DATA UNDER STUDY: Begin
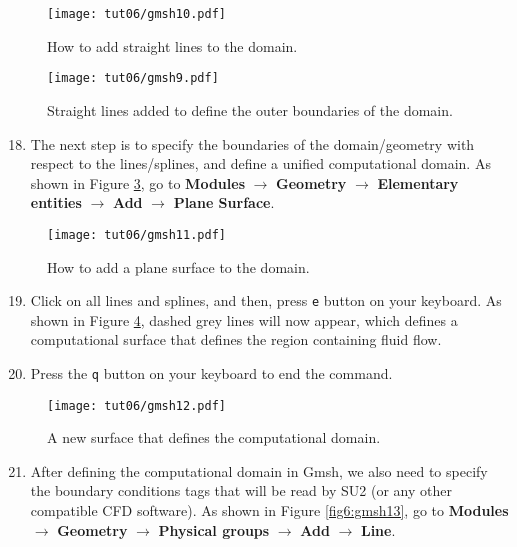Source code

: \begin{figure}[ht]
    \centering
    \texttt{[image: tut06/gmsh10.pdf]}
    \caption{How to add straight lines to the domain.}
    \label{fig6:gmsh10}
\end{figure}
\begin{figure}[ht]
    \centering
    \texttt{[image: tut06/gmsh9.pdf]}
    \caption{Straight lines added to define the outer boundaries of the domain.}
    \label{fig6:gmsh9}
\end{figure}
\begin{enumerate}[label=\arabic*)]
	\setcounter{enumi}{17}
	\item The next step is to specify the boundaries of the domain/geometry with respect to the lines/splines, and define a unified computational domain. As shown in Figure  \ref{fig6:gmsh11}, go to \textbf{Modules} $\rightarrow$ \textbf{Geometry} $\rightarrow$ \textbf{Elementary entities} $\rightarrow$ \textbf{Add} $\rightarrow$ \textbf{Plane Surface}.
\end{enumerate}
\begin{figure}[H]
    \centering
    \texttt{[image: tut06/gmsh11.pdf]}
    \caption{How to add a plane surface to the domain.}
    \label{fig6:gmsh11}
\end{figure}
\begin{enumerate}[label=\arabic*)]
	\setcounter{enumi}{18}
	\item Click on all lines and splines, and then, press \texttt{e} button on your keyboard. As shown in Figure \ref{fig6:gmsh12}, dashed grey lines will now appear, which defines a computational surface that defines the region containing fluid flow.
	\item Press the \texttt{q} button on your keyboard to end the command.
\end{enumerate}
\begin{figure}[ht]
    \centering
    \texttt{[image: tut06/gmsh12.pdf]}
    \caption{A new surface that defines the computational domain.}
    \label{fig6:gmsh12}
\end{figure}
\begin{enumerate}[label=\arabic*)]
	\setcounter{enumi}{20}
	\item After defining the computational domain in Gmsh, we also need to specify the boundary conditions tags that will be read by SU2 (or any other compatible CFD software). As shown in Figure \ref{fig6:gmsh13}, go to \textbf{Modules} $\rightarrow$ \textbf{Geometry} $\rightarrow$ \textbf{Physical groups} $\rightarrow$ \textbf{Add} $\rightarrow$ \textbf{Line}.
\end{enumerate}
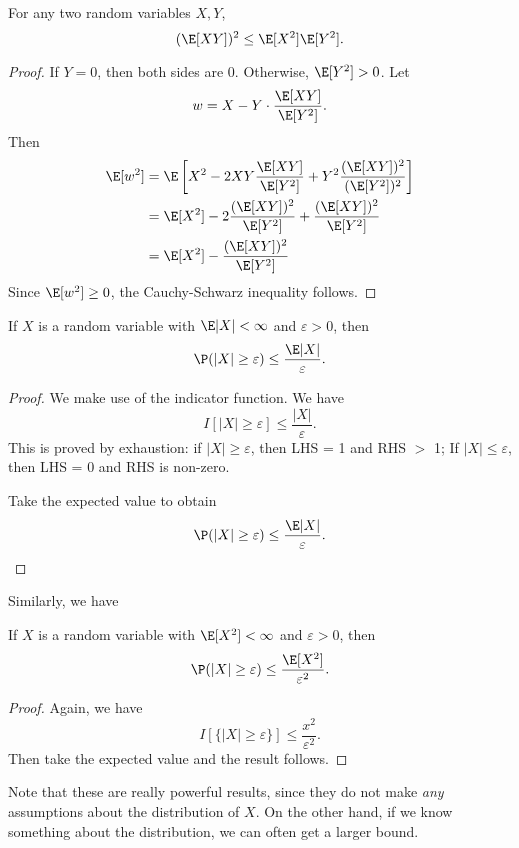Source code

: \documentclass[a4paper]{article}
\begin{document}
\begin{thm}
  For any two random variables $X, Y$,
  \[
    (\E[XY])^2 \leq \E[X^2]\E[Y^2].
  \]
\end{thm}

\begin{proof}
  If $Y = 0$, then both sides are $0$. Otherwise, $\E[Y^2] > 0$. Let
  \[
    w = X - Y\cdot \frac{\E[XY]}{\E[Y^2]}.
  \]
  Then
  \begin{align*}
    \E[w^2] &= \E\left[X^2 - 2XY\frac{\E[XY]}{\E[Y^2]} + Y^2\frac{(\E[XY])^2}{(\E[Y^2])^2}\right]\\
    &= \E[X^2] - 2\frac{(\E[XY])^2}{\E[Y^2]} + \frac{(\E[XY])^2}{\E[Y^2]}\\
    &= \E[X^2] - \frac{(\E[XY])^2}{\E[Y^2]}
  \end{align*}
  Since $\E[w^2] \geq 0$, the Cauchy-Schwarz inequality follows.
\end{proof}

\begin{thm}
  If $X$ is a random variable with $\E|X| < \infty$ and $\varepsilon > 0$, then
  \[
    \P(|X| \geq \varepsilon) \leq \frac{\E|X|}{\varepsilon}.
  \]
\end{thm}

\begin{proof}
  We make use of the indicator function. We have
  \[
    I[|X|\geq \varepsilon] \leq \frac{|X|}{\varepsilon}.
  \]
  This is proved by exhaustion: if $|X| \geq \varepsilon$, then LHS = 1 and RHS $>$ 1; If $|X| \leq \varepsilon$, then LHS = 0 and RHS is non-zero.

  Take the expected value to obtain
  \[
    \P(|X| \geq \varepsilon) \leq \frac{\E |X|}{\varepsilon}.
  \]
\end{proof}

Similarly, we have
\begin{thm}
  If $X$ is a random variable with $\E[X^2] < \infty$ and $\varepsilon > 0$, then
  \[
    \P(|X| \geq \varepsilon) \leq \frac{\E[X^2]}{\varepsilon^2}.
  \]
\end{thm}

\begin{proof}
  Again, we have
  \[
    I[\{|X|\geq \varepsilon\}] \leq \frac{x^2}{\varepsilon^2}.
  \]
  Then take the expected value and the result follows.
\end{proof}
Note that these are really powerful results, since they do not make \emph{any} assumptions about the distribution of $X$. On the other hand, if we know something about the distribution, we can often get a larger bound.
\end{document}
DATA UNDER STUDY: End
• _WHAT IS EXPECTED_: Nothing beyond a number is expected: count the lines of the material that hold the string "frac".

• _RESPONSE BELOW_: 9